Note: All deletions must be explicitly confirmed by the user, but filekeys are treated in a special way: the user is asked to ensure that he has kept a copy of the key in a safe place.
Encryption passes: The file size will temporarily increase with each encryption pass. Even if the file returns to its initial size after the truncation phase, setting the number of passes to 2 seems a more than acceptable compromise, particularly for large files.
Optionally, file bytes can also be shuffled just before the deletion by activating the -s / --shuffle option.
Note: The operation can be long for large files (approx. 2 min on a standard PC for a 100MB file).
Let's suppose we want to delete the file 'image.jpg' in the current folder :
python filecrypt.py delete image.jpg
> You are about to irreversibly delete the file 'image.jpg'
> File size: 39.64 ko
> From: C:\Users\Bob\Code\image.jpg
> Do you confirm this operation? (y/n): y # user input
> Encryption...
> Pass 1/2 completed.
> Pass 2/2 completed.
> Resizing...
> 'brain.jpg' has been deleted.
Same example with the -s \ --shuffle option:
python filecrypt.py delete image.jpg -s
> You are about to irreversibly delete the file 'image.jpg'
> File size: 39.64 ko
> From: C:\Users\Bob\Code\image.jpg
> Do you confirm this operation? (y/n): y # user input
> > Encryption...
> Pass 1/2 completed.
> Pass 2/2 completed.
> Resizing...
> Shuffling...
> 'filekey.key' has been deleted.
The command is used to compress files or folders in the current folder into .zip format. The command may be useful if the user wants to encrypt an entire folder.

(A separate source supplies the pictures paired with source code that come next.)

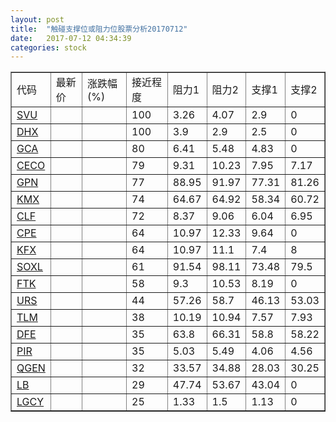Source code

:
 ```yaml
---
layout: post
title:  "触碰支撑位或阻力位股票分析20170712"
date:   2017-07-12 04:34:39
categories: stock
---
```

<script type="text/javascript">
var stockList = []
stockList.push('gb_svu');
stockList.push('gb_dhx');
stockList.push('gb_gca');
stockList.push('gb_ceco');
stockList.push('gb_gpn');
stockList.push('gb_kmx');
stockList.push('gb_clf');
stockList.push('gb_cpe');
stockList.push('gb_kfx');
stockList.push('gb_soxl');
stockList.push('gb_ftk');
stockList.push('gb_urs');
stockList.push('gb_tlm');
stockList.push('gb_dfe');
stockList.push('gb_pir');
stockList.push('gb_qgen');
stockList.push('gb_lb');
stockList.push('gb_lgcy');
</script>
<table border="1">
 <tr>
 <td>代码</td>
 <td>最新价</td>
 <td>涨跌幅(%)</td>
 <td>接近程度</td>
 <td>阻力1</td>
 <td>阻力2</td>
 <td>支撑1</td>
 <td>支撑2</td>
</tr>
  <tr id="svu" class="red">
  <td><a href="http://stock.finance.sina.com.cn/usstock/quotes/SVU.html" target="_blank">SVU</a></td><td></td><td></td><td>100</td><td>3.26</td><td>4.07</td><td>2.9</td><td>0</td></tr>
  <tr id="dhx" class="green">
  <td><a href="http://stock.finance.sina.com.cn/usstock/quotes/DHX.html" target="_blank">DHX</a></td><td></td><td></td><td>100</td><td>3.9</td><td>2.9</td><td>2.5</td><td>0</td></tr>
  <tr id="gca" class="green">
  <td><a href="http://stock.finance.sina.com.cn/usstock/quotes/GCA.html" target="_blank">GCA</a></td><td></td><td></td><td>80</td><td>6.41</td><td>5.48</td><td>4.83</td><td>0</td></tr>
  <tr id="ceco" class="red">
  <td><a href="http://stock.finance.sina.com.cn/usstock/quotes/CECO.html" target="_blank">CECO</a></td><td></td><td></td><td>79</td><td>9.31</td><td>10.23</td><td>7.95</td><td>7.17</td></tr>
  <tr id="gpn" class="red">
  <td><a href="http://stock.finance.sina.com.cn/usstock/quotes/GPN.html" target="_blank">GPN</a></td><td></td><td></td><td>77</td><td>88.95</td><td>91.97</td><td>77.31</td><td>81.26</td></tr>
  <tr id="kmx" class="red">
  <td><a href="http://stock.finance.sina.com.cn/usstock/quotes/KMX.html" target="_blank">KMX</a></td><td></td><td></td><td>74</td><td>64.67</td><td>64.92</td><td>58.34</td><td>60.72</td></tr>
  <tr id="clf" class="green">
  <td><a href="http://stock.finance.sina.com.cn/usstock/quotes/CLF.html" target="_blank">CLF</a></td><td></td><td></td><td>72</td><td>8.37</td><td>9.06</td><td>6.04</td><td>6.95</td></tr>
  <tr id="cpe" class="red">
  <td><a href="http://stock.finance.sina.com.cn/usstock/quotes/CPE.html" target="_blank">CPE</a></td><td></td><td></td><td>64</td><td>10.97</td><td>12.33</td><td>9.64</td><td>0</td></tr>
  <tr id="kfx" class="green">
  <td><a href="http://stock.finance.sina.com.cn/usstock/quotes/KFX.html" target="_blank">KFX</a></td><td></td><td></td><td>64</td><td>10.97</td><td>11.1</td><td>7.4</td><td>8</td></tr>
  <tr id="soxl" class="red">
  <td><a href="http://stock.finance.sina.com.cn/usstock/quotes/SOXL.html" target="_blank">SOXL</a></td><td></td><td></td><td>61</td><td>91.54</td><td>98.11</td><td>73.48</td><td>79.5</td></tr>
  <tr id="ftk" class="red">
  <td><a href="http://stock.finance.sina.com.cn/usstock/quotes/FTK.html" target="_blank">FTK</a></td><td></td><td></td><td>58</td><td>9.3</td><td>10.53</td><td>8.19</td><td>0</td></tr>
  <tr id="urs" class="green">
  <td><a href="http://stock.finance.sina.com.cn/usstock/quotes/URS.html" target="_blank">URS</a></td><td></td><td></td><td>44</td><td>57.26</td><td>58.7</td><td>46.13</td><td>53.03</td></tr>
  <tr id="tlm" class="green">
  <td><a href="http://stock.finance.sina.com.cn/usstock/quotes/TLM.html" target="_blank">TLM</a></td><td></td><td></td><td>38</td><td>10.19</td><td>10.94</td><td>7.57</td><td>7.93</td></tr>
  <tr id="dfe" class="green">
  <td><a href="http://stock.finance.sina.com.cn/usstock/quotes/DFE.html" target="_blank">DFE</a></td><td></td><td></td><td>35</td><td>63.8</td><td>66.31</td><td>58.8</td><td>58.22</td></tr>
  <tr id="pir" class="green">
  <td><a href="http://stock.finance.sina.com.cn/usstock/quotes/PIR.html" target="_blank">PIR</a></td><td></td><td></td><td>35</td><td>5.03</td><td>5.49</td><td>4.06</td><td>4.56</td></tr>
  <tr id="qgen" class="red">
  <td><a href="http://stock.finance.sina.com.cn/usstock/quotes/QGEN.html" target="_blank">QGEN</a></td><td></td><td></td><td>32</td><td>33.57</td><td>34.88</td><td>28.03</td><td>30.25</td></tr>
  <tr id="lb" class="green">
  <td><a href="http://stock.finance.sina.com.cn/usstock/quotes/LB.html" target="_blank">LB</a></td><td></td><td></td><td>29</td><td>47.74</td><td>53.67</td><td>43.04</td><td>0</td></tr>
  <tr id="lgcy" class="red">
  <td><a href="http://stock.finance.sina.com.cn/usstock/quotes/LGCY.html" target="_blank">LGCY</a></td><td></td><td></td><td>25</td><td>1.33</td><td>1.5</td><td>1.13</td><td>0</td></tr>
</table>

The -d / --delete option securely deletes the original file/folder after compression, after user confirmation.
Let's suppose we want to zip the file 'image.jpg'.
python filecrypt.py zip image.jpg
> Zipping...
> Added : image.jpg
> 'brain.jpg' compressed successfully.
A zip archive named 'image.zip' is created in the current folder. Since the --delete option isn't enabled, the original file remains in the current folder.
Now let's suppose we want to compress a folder called 'secret' with this tree structure.
secret/
├─ fold1/
│ ├─ psw.txt
│ ├─ salt.txt
├─ fold2/
│ ├─ ciphertext.txt
│ ├─ key.txt
We also want this folder to be securely deleted after compression, so we activate the -d / --delete option :
python filecrypt.py zip secret -d
> Compression will delete the 'secret' folder.
> From: C:\Users\Bob\Code\secret
> Do you confirm the operation ? (y/n): y # User input
> Zipping...
> Added: secret\fold1\psw.txt
> Added: secret\fold1\salt.txt
> Added: secret\fold2\ciphertext.txt
> Added: secret\fold2\key.txt
> Deleting files...
> File deletion 1/4
> File deletion 2/4
> File deletion 3/4
> File deletion 4/4
> 'secret' compressed successfully.
The command unzips zip archives in the current folder.
Unzipping the 'secret.zip' archive :
python filecrypt.py unzip secret.zip
> Unzipping secret.zip...
> secret.zip extracted successfully.
Fernet (from cryptography module) is an implementation of the AES algorithm using a 128-bit key. Fernet offers an abstraction that allows developers to encrypt and decrypt data without having to worry about the complexities of implementing AES and other security mechanisms.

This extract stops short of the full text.